Each Place object has the following fields:
- name: name of the palce, e.g. 'London', 'New York' for cities; 'France', 'Germany' for countries, etc.
- population: number of people living in this place, available only for cities and countries
Also there're additional place-specific fields.
City has:
- state: (optional, None by default) a State object representing region of the city, e.g. "State: California, United States"
- country: a Country (Place) object of this city
State has:
- country: a Country (Place) object of this state/region
Nationality object is the same as Country object ans represents countries mentioned by nationality.
See usage below for details.
- Free software: MIT license
from geotext import GeoText
geo_text = GeoText()
geo_text.read(
"I'm French, but live in NY. "
"I like to visit my friends in France from time to time."
)
geo_text.results
# Results(
# countries=(Country: France,),
# nationalities=(Country: France,),
# states=(),
# cities=(City: New York, New York, United States,)
# )
[city.name for city in geo_text.results.cities]
# ['New York']
city = geo_text.results.cities[0]
city.__dict__
# {'_key': 'London',
# '_search_field': 'london',
# 'country': Country: United Kingdom,
# 'name': 'London',
# 'population': 7556900,
# 'state': State: England, United Kingdom}
[country.name for country in geo_text.results.countries]
# ['France']
geo_text.get_country_mentions()
# OrderedDict([(Country: France, 2), (Country: United States, 1)])
GeoText('Voronezh and NY').get_country_mentions()

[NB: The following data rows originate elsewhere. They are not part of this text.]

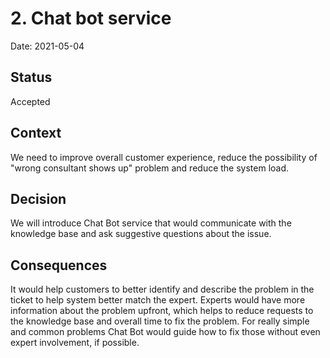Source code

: # 2. Chat bot service

Date: 2021-05-04

## Status

Accepted

## Context

We need to improve overall customer experience, reduce the possibility of "wrong consultant shows up" problem and reduce the system load.

## Decision

We will introduce Chat Bot service that would communicate with the knowledge base and ask suggestive questions about the issue.

## Consequences

It would help customers to better identify and describe the problem in the ticket to help system better match the expert.
Experts would have more information about the problem upfront, which helps to reduce requests to the knowledge base and overall time to fix the problem.
For really simple and common problems Chat Bot would guide how to fix those without even expert involvement, if possible.
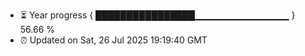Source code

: - ⏳ Year progress { ████████████████▁▁▁▁▁▁▁▁▁▁▁▁▁▁ } 56.66 %
- ⏰ Updated on Sat, 26 Jul 2025 19:19:40 GMT

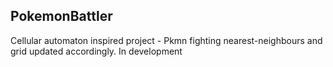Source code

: ## PokemonBattler

Cellular automaton inspired project - Pkmn fighting nearest-neighbours and grid updated accordingly. In development

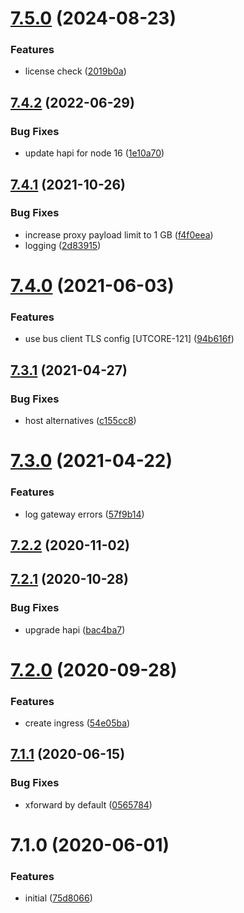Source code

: # [7.5.0](https://github.com/softwaregroup-bg/ut-gateway/compare/v7.4.2...v7.5.0) (2024-08-23)


### Features

* license check ([2019b0a](https://github.com/softwaregroup-bg/ut-gateway/commit/2019b0acbb890b2c8327a4500dae55e8a51ea813))



## [7.4.2](https://github.com/softwaregroup-bg/ut-gateway/compare/v7.4.1...v7.4.2) (2022-06-29)


### Bug Fixes

* update hapi for node 16 ([1e10a70](https://github.com/softwaregroup-bg/ut-gateway/commit/1e10a7025bfb858c35b035619a0db55e77491a19))



## [7.4.1](https://github.com/softwaregroup-bg/ut-gateway/compare/v7.4.0...v7.4.1) (2021-10-26)


### Bug Fixes

* increase proxy payload limit to 1 GB ([f4f0eea](https://github.com/softwaregroup-bg/ut-gateway/commit/f4f0eea5b6a1b5ff23c4108b7efac889a88a7889))
* logging ([2d83915](https://github.com/softwaregroup-bg/ut-gateway/commit/2d839158ee07c92ddc78c482f2a195745e4230e1))



# [7.4.0](https://github.com/softwaregroup-bg/ut-gateway/compare/v7.3.1...v7.4.0) (2021-06-03)


### Features

* use bus client TLS config [UTCORE-121] ([94b616f](https://github.com/softwaregroup-bg/ut-gateway/commit/94b616f4c42901ad5b0bfabb173c1f04ac0e1535))



## [7.3.1](https://github.com/softwaregroup-bg/ut-gateway/compare/v7.3.0...v7.3.1) (2021-04-27)


### Bug Fixes

* host alternatives ([c155cc8](https://github.com/softwaregroup-bg/ut-gateway/commit/c155cc87fa952c91844f01b50553111c82819962))



# [7.3.0](https://github.com/softwaregroup-bg/ut-gateway/compare/v7.2.2...v7.3.0) (2021-04-22)


### Features

* log gateway errors ([57f9b14](https://github.com/softwaregroup-bg/ut-gateway/commit/57f9b144b7784793c4932bcadc0e606f3d774922))



## [7.2.2](https://github.com/softwaregroup-bg/ut-gateway/compare/v7.2.1...v7.2.2) (2020-11-02)



## [7.2.1](https://github.com/softwaregroup-bg/ut-gateway/compare/v7.2.0...v7.2.1) (2020-10-28)


### Bug Fixes

* upgrade hapi ([bac4ba7](https://github.com/softwaregroup-bg/ut-gateway/commit/bac4ba74c52069053c1ae07b323a66c687925d5c))



# [7.2.0](https://github.com/softwaregroup-bg/ut-gateway/compare/v7.1.1...v7.2.0) (2020-09-28)


### Features

* create ingress ([54e05ba](https://github.com/softwaregroup-bg/ut-gateway/commit/54e05ba2ed037b3c402405c993255646575fcc24))



## [7.1.1](https://github.com/softwaregroup-bg/ut-gateway/compare/v7.1.0...v7.1.1) (2020-06-15)


### Bug Fixes

* xforward by default ([0565784](https://github.com/softwaregroup-bg/ut-gateway/commit/0565784c21420e80db83d1caf1a542d7dcd8e178))



# 7.1.0 (2020-06-01)


### Features

* initial ([75d8066](https://github.com/softwaregroup-bg/ut-gateway/commit/75d80665a7fa21df132f4d3a28446d97506b127a))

# OrderedDict([(Country: Russia, 1), (Country: United States, 1)])
GeoText('I live in Izumiōtsu').results.cities
# (City: Izumiotsu, Osaka, Japan,)
# Take only large cities into account
GeoText().read(
'Voronezh and New York', min_population=1000000
).get_country_mentions()
# OrderedDict([(Country: United States, 1)])
- Fast
- Data from http://www.geonames.org licensed under the Creative Commons Attribution 3.0 License.
geography: geography is more advanced and bigger in scope compared to geotext and can do everything geotext does. On the other hand geotext is leaner: has no external dependencies, is faster (re vs nltk) and also depends on libraries and data covered with more permissive licenses.